In this chapter we propose and present a game-theoretic approach to the cyber security problem. In Sect. 2 we explain why the formulation of the cyber security problem as a stochastic dynamic game with asymmetric information provides a reasonable approach to the problem. Then, in the remainder of the chapter we present: the game model that captures the salient features of cyber security problems (Sect. 3); current approaches to stochastic dynamic games with asymmetric information and the difficulties/challenges associated with them (Sect. 4); a new approach/methodology that resolves some of these difficulties along with a discussion of the methodology’s key results (Sect. 5); the literature on game theory that is relevant to cyber security problems (Sect. 6); some open problems in game theory that are tightly connected to cyber security (Sect. 7).

The literature on stochastic dynamic games with asymmetric information is rich in deep ideas and is very technical, therefore, it is not easily accessible. Our goal in this chapter is to present and explain, in as plain language as possible, the key ideas behind the approaches to stochastic dynamic games with asymmetric information along with the main results of our approach to these games. For this reason we provide an informal presentation of the approaches to and the results on dynamic games of asymmetric information along with references that formally describe these approaches and results. The results presented in this chapter summarize a series of papers describing our work, motivated by issues in cyber security, on dynamic games with asymmetric information [30, 31, 36,37,38,39].

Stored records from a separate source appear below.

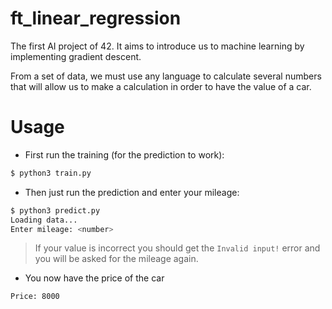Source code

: # ft_linear_regression

The first AI project of 42. It aims to introduce us to machine learning by implementing gradient descent.

From a set of data, we must use any language to calculate several numbers that will allow us to make a calculation in order to have the value of a car.

# Usage

- First run the training (for the prediction to work):
```bash
$ python3 train.py
```

- Then just run the prediction and enter your mileage:
```bash
$ python3 predict.py
Loading data...
Enter mileage: <number>
```
> If your value is incorrect you should get the `Invalid input!` error and you will be asked for the mileage again.


- You now have the price of the car
```bash
Price: 8000
```
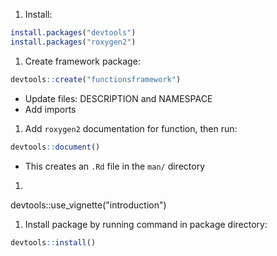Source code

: 1. Install:
  ```R
  install.packages("devtools")
  install.packages("roxygen2")
  ```

1. Create framework package:
  ```R
  devtools::create("functionsframework")
  ```

  * Update files: DESCRIPTION and NAMESPACE
  * Add imports

1. Add `roxygen2` documentation for function, then run:
  ```R
  devtools::document()
  ```

  * This creates an `.Rd` file in the `man/` directory

1.

devtools::use_vignette("introduction")

1. Install package by running command in package directory:
  ```R
  devtools::install()
  ```
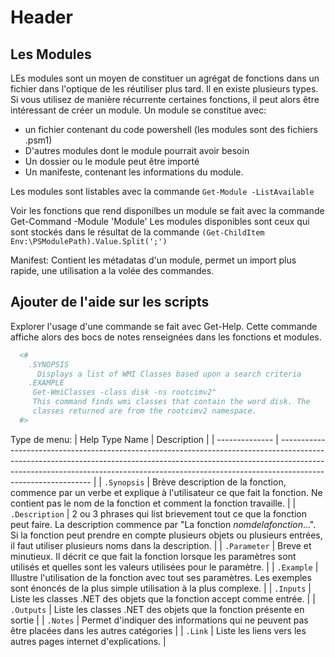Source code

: <!-- TITLE: PowerShell : Modules -->
<!-- SUBTITLE: A quick summary of Modules -->

# Header

## Les Modules
LEs modules sont un moyen de constituer un agrégat de fonctions dans un fichier dans l'optique de les réutiliser plus tard. Il en existe plusieurs types.
Si vous utilisez de manière récurrente certaines fonctions, il peut alors être intéressant de créer un module.
Un module se constitue avec:
- un fichier contenant du code powershell (les modules sont des fichiers .psm1)
- D'autres modules dont le module pourrait avoir besoin
- Un dossier ou le module peut être importé
- Un manifeste, contenant les informations du module.

Les modules sont listables avec la commande `Get-Module -ListAvailable`

Voir les fonctions que rend disponilbes un module se fait avec la commande Get-Command -Module 'Module'
Les modules disponibles sont ceux qui sont stockés dans le résultat de la commande `(Get-ChildItem Env:\PSModulePath).Value.Split(';')`

Manifest:
Contient les métadatas d'un module, permet un import plus rapide, une utilisation a la volée des commandes.



## Ajouter de l'aide sur les scripts
Explorer l'usage d'une commande se fait avec Get-Help. Cette commande affiche alors des bocs de notes renseignées dans les fonctions et modules.


```powershell
  <#
    .SYNOPSIS 
      Displays a list of WMI Classes based upon a search criteria
    .EXAMPLE
     Get-WmiClasses -class disk -ns rootcimv2"
     This command finds wmi classes that contain the word disk. The 
     classes returned are from the rootcimv2 namespace.
  #>
```


Type de menu:
| Help Type Name | Description                                                                                                                                                                                                                                                               |
| -------------- | ------------------------------------------------------------------------------------------------------------------------------------------------------------------------------------------------------------------------------------------------------------------------- |
| `.Synopsis`    | Brève description de la fonction, commence par un verbe et explique à l'utilisateur ce que fait la fonction. Ne contient pas le nom de la fonction et comment la fonction travaille.                                                                                      |
| `.Description` | 2 ou 3 phrases  qui list brievement tout ce que la fonction peut faire. La description commence par "La fonction *nomdelafonction*...". Si la fonction peut prendre en compte plusieurs objets ou plusieurs entrées, il faut utiliser plusieurs noms dans la description. |
| `.Parameter`   | Breve et minutieux. Il décrit ce que fait la fonction lorsque les paramètres sont utilisés et quelles sont les valeurs utilisées pour le paramètre.                                                                                                                       |
| `.Example`     | Illustre l'utilisation de la fonction avec tout ses paramètres. Les exemples sont énoncés de la plus simple utilisation à la plus complexe.                                                                                                                               |
| `.Inputs`      | Liste les classes .NET des objets que la fonction accept comme entrée.                                                                                                                                                                                                    |
| `.Outputs`     | Liste les classes .NET des objets que la fonction présente en sortie                                                                                                                                                                                                      |
| `.Notes`       | Permet d'indiquer des informations qui ne peuvent pas être placées dans les autres catégories                                                                                                                                                                             |
| `.Link`        | Liste les liens vers les autres pages internet d'explications.                                                                                                                                                                                                            |


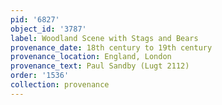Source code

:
 ```yaml
---
pid: '6827'
object_id: '3787'
label: Woodland Scene with Stags and Bears
provenance_date: 18th century to 19th century
provenance_location: England, London
provenance_text: Paul Sandby (Lugt 2112)
order: '1536'
collection: provenance
---
```

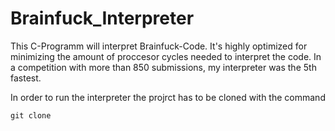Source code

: # Brainfuck_Interpreter

This C-Programm will interpret Brainfuck-Code. It's highly optimized for minimizing the amount of proccesor cycles needed to interpret the code. In a competition with more than 850 submissions, my interpreter was the 5th fastest.


In order to run the interpreter the projrct has to be cloned with the command 
```
git clone
```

2 The Cyber Security Problem as a Stochastic Dynamic Game with Asymmetric Information

As pointed out in the introduction, cyber security is a multi-agent problem involving attackers and defenders. The salient features of cyber security problems are: (i) Attacks are progressive in nature. Attackers are using their capabilities to attack and capture computers/hosts. Defenders attempt, through their actions, to retake hosts that are under the attackers’ control and to limit the attackers’ exploits (e.g., by isolating certain hosts from the rest of the network). As a result of the attackers’ and defenders’ actions, the security status of the network changes/evolves over time. The evolution is also affected by the occurrence of random events (e.g., random failures in hosts and connections between hosts) in the cyber network. (ii) Each agent has different information about the network’s security status. For example: each defender knows in part the network’s topology, but does not know the hosts/computers that are under the attackers’ control and the information of other defenders; each attacker knows the hosts he has captured, but does not know the network’s topology and the hosts captured by other attackers. In addition to their private information, attackers and defenders possess, at any time instant, some common information, consisting of events which they all observe, such as an attack to a group of servers that is detected and the detection is common knowledge [2, 41] among all attackers and defenders (for examples of events that are common information see [6, 7, 11, 28]). (iii) Attackers and defenders are strategic and self-interested: each agent attempts to optimize his own objective rather than a social/agent-wide objective. (iv) Each agent has different objectives. An attacker’s objective is to acquire the information he is looking for and to take control of the cyber network. A defender’s objective is to protect the information that is stored in the network without compromising too much the network’s integrity and availability (a defender can protect his network by turning off the corresponding section of the network, however, such an action would make that section unavailable to its users).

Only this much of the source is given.